--- START ---

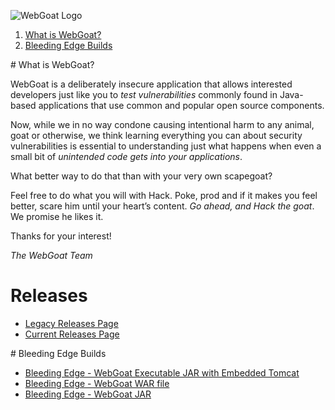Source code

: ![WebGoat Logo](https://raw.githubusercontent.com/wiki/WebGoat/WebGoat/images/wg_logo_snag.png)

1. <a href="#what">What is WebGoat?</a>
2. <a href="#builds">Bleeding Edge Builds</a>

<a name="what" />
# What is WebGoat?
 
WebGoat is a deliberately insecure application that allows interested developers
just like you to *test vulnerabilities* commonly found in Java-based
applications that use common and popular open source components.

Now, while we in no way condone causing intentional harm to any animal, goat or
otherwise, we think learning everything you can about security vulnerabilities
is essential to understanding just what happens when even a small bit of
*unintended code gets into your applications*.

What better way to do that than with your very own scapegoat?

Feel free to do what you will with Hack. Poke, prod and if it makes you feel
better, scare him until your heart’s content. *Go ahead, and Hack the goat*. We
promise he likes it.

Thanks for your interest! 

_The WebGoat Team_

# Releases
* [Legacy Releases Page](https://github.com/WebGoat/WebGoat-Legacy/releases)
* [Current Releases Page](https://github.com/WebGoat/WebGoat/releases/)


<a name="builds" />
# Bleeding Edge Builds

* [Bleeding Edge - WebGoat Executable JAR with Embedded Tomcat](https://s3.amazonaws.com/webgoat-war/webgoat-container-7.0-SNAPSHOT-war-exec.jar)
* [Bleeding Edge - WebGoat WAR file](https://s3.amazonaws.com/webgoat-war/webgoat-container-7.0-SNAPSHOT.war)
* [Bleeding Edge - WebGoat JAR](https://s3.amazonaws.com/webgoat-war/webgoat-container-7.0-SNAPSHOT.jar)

--- END ---
--- START ---

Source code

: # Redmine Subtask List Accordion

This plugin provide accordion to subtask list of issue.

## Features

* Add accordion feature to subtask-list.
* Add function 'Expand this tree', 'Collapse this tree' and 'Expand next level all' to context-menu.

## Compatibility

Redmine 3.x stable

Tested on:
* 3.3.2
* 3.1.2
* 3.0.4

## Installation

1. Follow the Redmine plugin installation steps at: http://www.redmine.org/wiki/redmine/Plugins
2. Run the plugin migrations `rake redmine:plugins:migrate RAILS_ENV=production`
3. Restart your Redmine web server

--- END ---
--- START ---

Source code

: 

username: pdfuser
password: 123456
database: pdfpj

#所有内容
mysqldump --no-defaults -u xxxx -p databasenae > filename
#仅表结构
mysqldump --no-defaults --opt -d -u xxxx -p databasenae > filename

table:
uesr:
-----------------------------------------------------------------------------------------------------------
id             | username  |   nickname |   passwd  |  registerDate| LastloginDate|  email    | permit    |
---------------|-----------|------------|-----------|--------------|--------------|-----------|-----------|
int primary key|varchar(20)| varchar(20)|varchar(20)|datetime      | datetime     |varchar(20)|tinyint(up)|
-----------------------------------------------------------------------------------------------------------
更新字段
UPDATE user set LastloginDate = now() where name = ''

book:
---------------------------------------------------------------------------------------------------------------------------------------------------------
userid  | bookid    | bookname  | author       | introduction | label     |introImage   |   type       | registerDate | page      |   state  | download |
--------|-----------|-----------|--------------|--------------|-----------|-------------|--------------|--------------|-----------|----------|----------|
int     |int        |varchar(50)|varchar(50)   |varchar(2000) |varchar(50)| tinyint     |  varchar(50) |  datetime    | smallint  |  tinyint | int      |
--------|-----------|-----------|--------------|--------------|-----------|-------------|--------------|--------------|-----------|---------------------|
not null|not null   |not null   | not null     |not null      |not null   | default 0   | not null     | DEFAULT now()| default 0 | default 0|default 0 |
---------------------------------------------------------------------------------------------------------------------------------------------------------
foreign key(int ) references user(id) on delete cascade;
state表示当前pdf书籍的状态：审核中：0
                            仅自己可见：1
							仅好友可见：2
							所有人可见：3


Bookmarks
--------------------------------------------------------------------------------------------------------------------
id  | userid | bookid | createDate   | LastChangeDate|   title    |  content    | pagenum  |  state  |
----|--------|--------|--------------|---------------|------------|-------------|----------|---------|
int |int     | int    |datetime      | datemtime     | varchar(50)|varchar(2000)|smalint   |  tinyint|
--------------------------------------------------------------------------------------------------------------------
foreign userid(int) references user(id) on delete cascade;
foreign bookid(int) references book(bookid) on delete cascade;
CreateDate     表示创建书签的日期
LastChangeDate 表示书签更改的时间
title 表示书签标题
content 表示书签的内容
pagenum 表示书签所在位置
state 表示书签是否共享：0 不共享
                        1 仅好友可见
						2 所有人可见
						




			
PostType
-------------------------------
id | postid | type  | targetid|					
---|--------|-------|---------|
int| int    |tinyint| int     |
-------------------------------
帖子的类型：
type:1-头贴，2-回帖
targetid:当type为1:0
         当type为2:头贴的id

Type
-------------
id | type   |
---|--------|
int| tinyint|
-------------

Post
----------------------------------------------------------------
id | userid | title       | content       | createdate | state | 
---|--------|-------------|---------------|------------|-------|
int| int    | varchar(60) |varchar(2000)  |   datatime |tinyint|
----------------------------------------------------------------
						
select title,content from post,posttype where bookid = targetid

--- END ---

*Directions for this task*
Each line in which the string "databasenae" is found must be copied from the data.

*Output of the task*
mysqldump --no-defaults -u xxxx -p databasenae > filename
mysqldump --no-defaults --opt -d -u xxxx -p databasenae > filename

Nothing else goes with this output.